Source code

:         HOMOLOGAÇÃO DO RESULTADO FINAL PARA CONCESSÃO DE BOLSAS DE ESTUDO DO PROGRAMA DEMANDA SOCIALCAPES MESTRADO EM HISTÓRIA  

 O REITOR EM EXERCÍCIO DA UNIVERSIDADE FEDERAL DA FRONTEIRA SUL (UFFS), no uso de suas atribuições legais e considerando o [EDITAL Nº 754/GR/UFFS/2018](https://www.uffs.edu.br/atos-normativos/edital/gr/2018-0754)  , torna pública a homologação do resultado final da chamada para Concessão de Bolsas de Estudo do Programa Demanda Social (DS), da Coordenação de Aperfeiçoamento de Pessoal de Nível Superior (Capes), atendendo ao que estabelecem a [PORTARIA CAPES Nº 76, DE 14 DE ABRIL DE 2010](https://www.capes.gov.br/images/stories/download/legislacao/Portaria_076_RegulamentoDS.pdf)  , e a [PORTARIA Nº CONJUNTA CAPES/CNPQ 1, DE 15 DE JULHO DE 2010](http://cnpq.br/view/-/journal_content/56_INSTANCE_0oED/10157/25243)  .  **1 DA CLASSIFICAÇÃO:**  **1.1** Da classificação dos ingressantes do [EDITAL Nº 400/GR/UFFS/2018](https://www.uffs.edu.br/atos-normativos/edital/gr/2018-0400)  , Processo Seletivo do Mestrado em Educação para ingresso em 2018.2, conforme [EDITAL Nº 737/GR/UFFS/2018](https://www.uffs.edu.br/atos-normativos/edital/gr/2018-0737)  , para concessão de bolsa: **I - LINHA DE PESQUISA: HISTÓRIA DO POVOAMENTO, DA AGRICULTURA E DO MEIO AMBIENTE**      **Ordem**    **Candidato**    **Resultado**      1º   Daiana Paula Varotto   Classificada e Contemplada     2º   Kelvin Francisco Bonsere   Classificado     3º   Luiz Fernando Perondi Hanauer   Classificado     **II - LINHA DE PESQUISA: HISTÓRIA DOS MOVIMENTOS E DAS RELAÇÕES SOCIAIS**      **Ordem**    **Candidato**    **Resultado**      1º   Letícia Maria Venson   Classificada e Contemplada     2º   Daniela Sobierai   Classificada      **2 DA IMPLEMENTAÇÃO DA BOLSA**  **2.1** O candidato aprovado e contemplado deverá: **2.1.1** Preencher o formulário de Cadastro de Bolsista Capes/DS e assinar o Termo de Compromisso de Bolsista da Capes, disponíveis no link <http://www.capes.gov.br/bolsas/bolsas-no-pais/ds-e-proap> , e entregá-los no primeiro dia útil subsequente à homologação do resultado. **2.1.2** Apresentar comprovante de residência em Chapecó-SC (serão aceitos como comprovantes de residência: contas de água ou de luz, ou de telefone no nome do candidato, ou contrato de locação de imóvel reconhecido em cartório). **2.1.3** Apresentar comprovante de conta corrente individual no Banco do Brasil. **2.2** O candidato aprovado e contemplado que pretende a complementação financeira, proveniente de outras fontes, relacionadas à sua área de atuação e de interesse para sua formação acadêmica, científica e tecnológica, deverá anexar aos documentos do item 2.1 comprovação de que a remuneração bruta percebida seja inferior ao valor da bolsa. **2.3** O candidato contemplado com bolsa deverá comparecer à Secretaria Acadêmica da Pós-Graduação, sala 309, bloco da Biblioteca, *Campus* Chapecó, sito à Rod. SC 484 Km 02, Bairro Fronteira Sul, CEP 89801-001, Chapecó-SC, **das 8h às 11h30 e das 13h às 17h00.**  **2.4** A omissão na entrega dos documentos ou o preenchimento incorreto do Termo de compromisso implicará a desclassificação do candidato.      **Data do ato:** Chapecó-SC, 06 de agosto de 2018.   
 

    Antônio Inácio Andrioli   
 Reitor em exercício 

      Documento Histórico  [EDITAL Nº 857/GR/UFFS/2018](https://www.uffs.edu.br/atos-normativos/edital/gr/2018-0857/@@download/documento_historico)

Problem statement: Nothing but the lines from the start of the data through the line holding "MESTRADO EM HISTÓRIA" should be restated, and each one exactly.

Result of this exercise:
Source code

:         HOMOLOGAÇÃO DO RESULTADO FINAL PARA CONCESSÃO DE BOLSAS DE ESTUDO DO PROGRAMA DEMANDA SOCIALCAPES MESTRADO EM HISTÓRIA  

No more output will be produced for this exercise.